本紙掲載日:2023-10-12
(1面)

県域JA、来年4月発足-県北3JA組合長に聞く(下)

JA高千穂・佐藤友則組合長-未来へ今からスタート

--農業協同組合(JA)は、長い歴史の中で合併を重ね、地域的に統合されてきた組織です。県域JA構想はその大きな区切りになると思います。


中山間地域は特に、少子高齢化、過疎化、担い手不足、そして農業従事者の高齢化が顕著です。西臼杵郡では1994年に高千穂、日之影、五ケ瀬町のJAが合併して「JA高千穂地区」となりましたが、その背景にあったのは、将来的な単協での安定運営に陰りが見え始めたということでした。
農業就業人口の減少に伴う生産量縮小といった内的要因に、近年のコロナ禍やロシアウクライナ情勢といった外的要因が重なると個々の力では対処しきれない。
遅かれ早かれ県内13JAが同じ問題に行き着くだろうと、6年前に高千穂地区を含む一部地域のJA間で持ち上がったのが県域JA構想です。
しばらくは内外に向けた激変緩和に追われるでしょうが、94年の経験も踏まえて前向きに捉えています。
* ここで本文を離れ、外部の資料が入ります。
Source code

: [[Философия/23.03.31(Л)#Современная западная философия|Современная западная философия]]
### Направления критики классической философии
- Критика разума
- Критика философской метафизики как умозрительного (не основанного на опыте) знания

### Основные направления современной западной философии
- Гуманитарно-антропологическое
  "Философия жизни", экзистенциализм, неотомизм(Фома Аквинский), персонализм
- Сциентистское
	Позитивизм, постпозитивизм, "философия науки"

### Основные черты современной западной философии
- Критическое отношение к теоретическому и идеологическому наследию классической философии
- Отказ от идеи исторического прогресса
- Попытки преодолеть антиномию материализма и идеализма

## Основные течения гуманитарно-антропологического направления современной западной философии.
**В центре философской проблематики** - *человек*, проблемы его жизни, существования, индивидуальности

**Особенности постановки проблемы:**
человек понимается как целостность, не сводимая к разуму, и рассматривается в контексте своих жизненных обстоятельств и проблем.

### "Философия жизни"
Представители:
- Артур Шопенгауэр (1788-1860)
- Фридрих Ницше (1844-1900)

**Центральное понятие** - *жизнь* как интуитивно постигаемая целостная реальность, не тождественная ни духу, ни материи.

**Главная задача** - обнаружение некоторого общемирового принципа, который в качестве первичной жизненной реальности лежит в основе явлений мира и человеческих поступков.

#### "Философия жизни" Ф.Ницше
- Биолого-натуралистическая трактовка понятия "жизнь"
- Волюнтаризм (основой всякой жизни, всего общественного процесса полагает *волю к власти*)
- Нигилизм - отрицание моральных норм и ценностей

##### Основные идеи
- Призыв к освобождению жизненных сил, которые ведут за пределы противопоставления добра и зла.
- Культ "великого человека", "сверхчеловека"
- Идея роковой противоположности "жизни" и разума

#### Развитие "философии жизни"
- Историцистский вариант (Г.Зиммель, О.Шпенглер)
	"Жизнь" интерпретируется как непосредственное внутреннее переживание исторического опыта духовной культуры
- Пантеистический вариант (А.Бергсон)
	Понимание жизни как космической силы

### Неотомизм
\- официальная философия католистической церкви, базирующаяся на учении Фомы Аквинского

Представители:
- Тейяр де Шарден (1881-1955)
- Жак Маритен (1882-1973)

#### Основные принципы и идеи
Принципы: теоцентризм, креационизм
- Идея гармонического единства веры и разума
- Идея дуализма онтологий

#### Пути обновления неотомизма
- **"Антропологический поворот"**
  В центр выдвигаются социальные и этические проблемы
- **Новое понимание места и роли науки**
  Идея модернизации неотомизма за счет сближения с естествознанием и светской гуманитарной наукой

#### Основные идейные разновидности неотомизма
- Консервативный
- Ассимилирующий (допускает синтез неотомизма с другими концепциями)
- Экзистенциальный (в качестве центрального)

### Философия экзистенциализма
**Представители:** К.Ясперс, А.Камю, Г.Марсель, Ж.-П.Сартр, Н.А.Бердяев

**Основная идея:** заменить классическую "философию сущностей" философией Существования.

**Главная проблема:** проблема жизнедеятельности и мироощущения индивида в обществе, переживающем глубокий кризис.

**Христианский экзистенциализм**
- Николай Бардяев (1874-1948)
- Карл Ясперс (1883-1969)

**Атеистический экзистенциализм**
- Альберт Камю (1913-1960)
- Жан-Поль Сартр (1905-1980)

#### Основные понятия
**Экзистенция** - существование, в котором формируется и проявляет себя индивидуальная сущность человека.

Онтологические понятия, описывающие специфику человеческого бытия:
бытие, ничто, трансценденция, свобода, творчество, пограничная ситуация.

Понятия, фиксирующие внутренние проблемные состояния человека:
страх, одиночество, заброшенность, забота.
--組合員への説明はいつごろから?その間の反応はどうでしたか。

組織整備委員会の中で構想を練り、今年8月2日に理事会の承認を得た議案をもって組合員へ真意を問うことになりました。その段階から支所ごとに説明会を開いたのですが、意見交換自体は構想が持ち上がった6年前から行っていました。
「大きな波にのまれるんじゃないか」とか「地域で大切に守ってきたインフラが脅かされるのではないか」という不安の声もありましたが、心配することはないと言い続けてきました。
〃おらが農協〃とでも言いますか、長い歴史の中で受け継がれてきた中山間地域ならではの、古き良き部分は責任を持って守ると公言し、未来を託していただいたように感じています。

◆地域と県域をマッチング

--組合員(准組合員含む)や消費者へのメリットは。

県域JAは組合員(准組合員含む)約15万人、総資産約1兆2千億円、職員総数約4700人の巨大な組織になりますので、スケールメリットの恩恵が強化される点は心強いです。
大量一括購入による経費削減や、外的要因に対する対処力の充填(じゅうてん)、組合や農畜産物の信頼性向上などさまざまなメリットがあると期待しています。

--組織風土の違いや待遇など課題もあると思います。

当面は、地域と県域をうまくマッチングさせるため、地域根性がマイナスに作用しないよう奔走することになると思います。ただ、組合として不変で最も大切なことは、いかにサービスを低下させずに地域インフラを維持させるかということです。
現段階で考え得る問題はいずれも時間とともに是正していくと考えていますが、県域の中にあって持続可能な農業運営体制を確立し、あらゆる事態に備えて盤石化しておくことが求められます。

◆高品質な農畜産物に自信

--JA高千穂地区としては、どのような特色を打ち出していきますか。

「民、牛を愛し、牛また民を愛す」との言葉が受け継がれているほど牛と近しい地域なので、まずは「高千穂牛ブランド」を打ち出したい。
昨年10月に開催された全国和牛能力共進会では、県勢22頭のうち9頭が高千穂地区から輩出された牛でした。そこには7区(肉牛の部)で内閣総理大臣賞を獲得した牛も含まれます。
宮崎牛の中でも不飽和脂肪酸が多く、とろけるような舌触りが高千穂牛の特徴。そうしたオリジナリティーを打ち出すことで、低迷する子牛の価格向上につなげたいと考えています。
管内にはほかにも、生産量日本一を誇る釜炒(い)り茶や、全国的に評価が高いラナンキュラス、くりきんとん発祥の地とされる岐阜県の銘店とも取引があるクリなど、高品質な農畜産物が多いです。それぞれの付加価値を上手にPRすることで生産農家をサポートします。

--そのほか、考えがありましたら聞かせてください。

夢ではなく、現実と向き合わないといけないのがJAだと思います。あらゆる選択肢から最善を判断し、行政にお願いするという姿勢を持たないと、受け身では立ち行かなくなってしまう。よって、組織が大きくなり、選択の幅が広がることには意義があると感じています。
今からがスタートです。始まってみないと分からない部分もありますが、将来、地域の方々が「あの時に合併していて良かった」と思えるよう力を尽くします。